Your assignment
Search the material for the string "above", then report how many lines hold it, with no other text.
::: Task input :::
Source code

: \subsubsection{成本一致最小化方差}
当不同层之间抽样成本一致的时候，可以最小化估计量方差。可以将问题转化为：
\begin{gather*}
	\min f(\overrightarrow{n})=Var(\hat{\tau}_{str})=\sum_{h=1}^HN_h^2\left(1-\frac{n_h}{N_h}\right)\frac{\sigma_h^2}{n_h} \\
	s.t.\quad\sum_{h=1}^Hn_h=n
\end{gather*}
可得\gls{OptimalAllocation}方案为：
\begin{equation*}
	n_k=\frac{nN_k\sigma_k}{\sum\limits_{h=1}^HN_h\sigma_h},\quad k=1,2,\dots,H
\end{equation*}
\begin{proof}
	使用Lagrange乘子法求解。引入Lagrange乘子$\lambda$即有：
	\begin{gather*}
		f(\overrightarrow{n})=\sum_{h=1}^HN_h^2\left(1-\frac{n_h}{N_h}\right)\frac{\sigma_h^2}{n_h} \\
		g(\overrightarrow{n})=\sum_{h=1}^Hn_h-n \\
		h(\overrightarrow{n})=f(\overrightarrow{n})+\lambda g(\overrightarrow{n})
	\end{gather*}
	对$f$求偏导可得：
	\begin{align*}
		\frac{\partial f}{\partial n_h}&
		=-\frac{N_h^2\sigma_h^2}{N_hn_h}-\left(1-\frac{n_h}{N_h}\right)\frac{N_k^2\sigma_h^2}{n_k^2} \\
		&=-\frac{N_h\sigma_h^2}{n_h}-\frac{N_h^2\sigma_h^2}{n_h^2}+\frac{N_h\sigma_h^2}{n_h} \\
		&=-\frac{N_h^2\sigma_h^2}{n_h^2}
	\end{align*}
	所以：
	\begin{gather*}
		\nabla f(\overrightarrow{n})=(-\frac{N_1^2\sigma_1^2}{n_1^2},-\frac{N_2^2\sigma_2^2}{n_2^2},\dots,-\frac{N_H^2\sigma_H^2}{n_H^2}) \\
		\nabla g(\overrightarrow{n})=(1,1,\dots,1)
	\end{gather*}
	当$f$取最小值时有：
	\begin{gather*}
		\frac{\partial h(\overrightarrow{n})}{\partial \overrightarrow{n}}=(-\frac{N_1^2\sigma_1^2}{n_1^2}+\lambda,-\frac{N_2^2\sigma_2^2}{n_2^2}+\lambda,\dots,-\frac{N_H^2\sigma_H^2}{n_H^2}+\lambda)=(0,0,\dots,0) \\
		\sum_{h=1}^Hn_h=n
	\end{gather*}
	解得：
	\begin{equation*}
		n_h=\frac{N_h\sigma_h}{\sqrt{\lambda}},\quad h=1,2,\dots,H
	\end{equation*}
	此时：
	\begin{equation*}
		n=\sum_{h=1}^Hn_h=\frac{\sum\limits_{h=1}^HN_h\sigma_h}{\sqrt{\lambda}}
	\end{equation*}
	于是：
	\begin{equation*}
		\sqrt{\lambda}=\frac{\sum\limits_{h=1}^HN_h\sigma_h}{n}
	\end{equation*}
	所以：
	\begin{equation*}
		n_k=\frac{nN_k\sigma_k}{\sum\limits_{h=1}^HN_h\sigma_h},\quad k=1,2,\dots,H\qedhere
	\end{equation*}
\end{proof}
:::
::: Task input :::
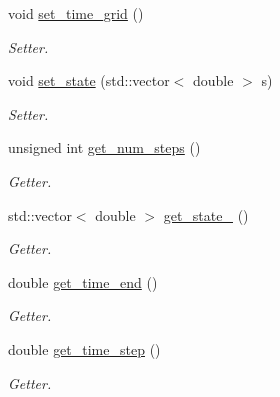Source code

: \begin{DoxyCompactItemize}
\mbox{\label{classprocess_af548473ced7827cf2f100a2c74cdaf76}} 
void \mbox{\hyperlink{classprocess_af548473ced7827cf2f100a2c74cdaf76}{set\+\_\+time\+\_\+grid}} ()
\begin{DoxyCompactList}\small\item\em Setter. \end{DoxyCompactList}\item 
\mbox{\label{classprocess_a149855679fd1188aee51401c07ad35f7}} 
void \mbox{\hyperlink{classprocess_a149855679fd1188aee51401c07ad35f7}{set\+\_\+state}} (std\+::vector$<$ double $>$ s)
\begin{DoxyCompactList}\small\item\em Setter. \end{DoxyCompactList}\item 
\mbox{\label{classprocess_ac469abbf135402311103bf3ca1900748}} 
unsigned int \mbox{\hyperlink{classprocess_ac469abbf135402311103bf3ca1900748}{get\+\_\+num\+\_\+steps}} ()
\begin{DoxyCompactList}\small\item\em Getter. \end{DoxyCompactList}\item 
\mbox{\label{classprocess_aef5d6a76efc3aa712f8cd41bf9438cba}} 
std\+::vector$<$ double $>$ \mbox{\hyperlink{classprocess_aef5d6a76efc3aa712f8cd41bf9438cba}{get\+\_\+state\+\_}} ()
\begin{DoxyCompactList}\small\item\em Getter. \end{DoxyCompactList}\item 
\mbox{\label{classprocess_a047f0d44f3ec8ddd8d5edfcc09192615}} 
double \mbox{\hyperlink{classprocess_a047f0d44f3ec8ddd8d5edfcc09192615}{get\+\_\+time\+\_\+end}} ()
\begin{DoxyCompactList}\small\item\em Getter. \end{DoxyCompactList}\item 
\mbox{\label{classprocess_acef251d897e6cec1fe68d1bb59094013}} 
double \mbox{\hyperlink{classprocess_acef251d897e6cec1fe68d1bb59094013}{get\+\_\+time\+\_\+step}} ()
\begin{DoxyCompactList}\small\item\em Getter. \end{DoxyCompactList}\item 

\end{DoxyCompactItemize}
:::
::: Task input :::
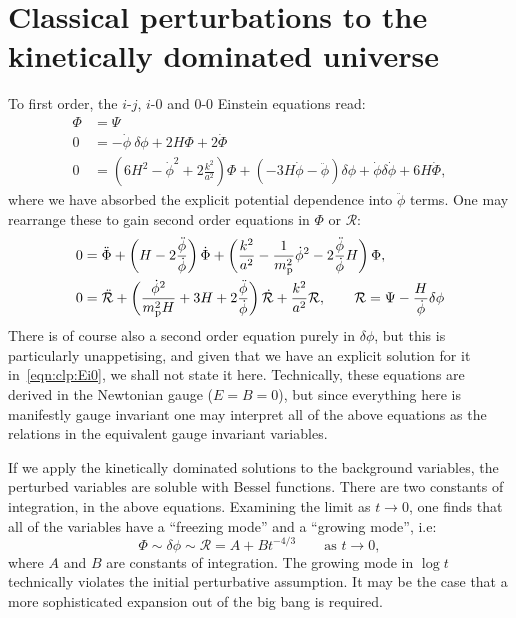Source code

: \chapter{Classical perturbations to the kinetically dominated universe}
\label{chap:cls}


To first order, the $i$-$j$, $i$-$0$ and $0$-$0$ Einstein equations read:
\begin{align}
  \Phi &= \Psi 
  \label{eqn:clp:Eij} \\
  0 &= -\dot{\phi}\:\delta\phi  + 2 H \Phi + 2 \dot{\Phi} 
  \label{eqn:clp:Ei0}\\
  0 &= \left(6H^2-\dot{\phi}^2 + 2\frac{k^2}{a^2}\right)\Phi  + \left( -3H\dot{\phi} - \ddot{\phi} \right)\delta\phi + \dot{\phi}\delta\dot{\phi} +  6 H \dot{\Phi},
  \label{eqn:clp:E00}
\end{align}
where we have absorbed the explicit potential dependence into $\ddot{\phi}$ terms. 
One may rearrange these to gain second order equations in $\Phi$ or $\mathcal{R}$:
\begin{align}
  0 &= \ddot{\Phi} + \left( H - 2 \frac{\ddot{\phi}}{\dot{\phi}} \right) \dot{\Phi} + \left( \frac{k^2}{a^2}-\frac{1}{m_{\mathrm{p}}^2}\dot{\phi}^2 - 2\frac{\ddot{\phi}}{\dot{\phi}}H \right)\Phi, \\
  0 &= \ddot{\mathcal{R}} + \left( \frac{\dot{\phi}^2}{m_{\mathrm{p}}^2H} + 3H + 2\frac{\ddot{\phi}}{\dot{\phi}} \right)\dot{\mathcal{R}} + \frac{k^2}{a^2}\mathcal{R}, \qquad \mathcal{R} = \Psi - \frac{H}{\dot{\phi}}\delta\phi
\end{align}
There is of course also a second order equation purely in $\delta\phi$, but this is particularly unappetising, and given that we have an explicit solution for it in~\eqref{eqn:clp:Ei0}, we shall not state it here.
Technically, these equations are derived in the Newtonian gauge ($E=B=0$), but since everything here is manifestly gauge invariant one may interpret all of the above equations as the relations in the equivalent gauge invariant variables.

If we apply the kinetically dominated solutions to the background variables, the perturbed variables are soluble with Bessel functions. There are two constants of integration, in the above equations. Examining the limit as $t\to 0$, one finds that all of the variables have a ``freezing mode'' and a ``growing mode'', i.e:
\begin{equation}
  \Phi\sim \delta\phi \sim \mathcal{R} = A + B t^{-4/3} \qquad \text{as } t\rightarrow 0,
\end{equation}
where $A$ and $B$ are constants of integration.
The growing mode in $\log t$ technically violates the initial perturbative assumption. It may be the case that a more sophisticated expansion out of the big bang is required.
:::
The completed task
2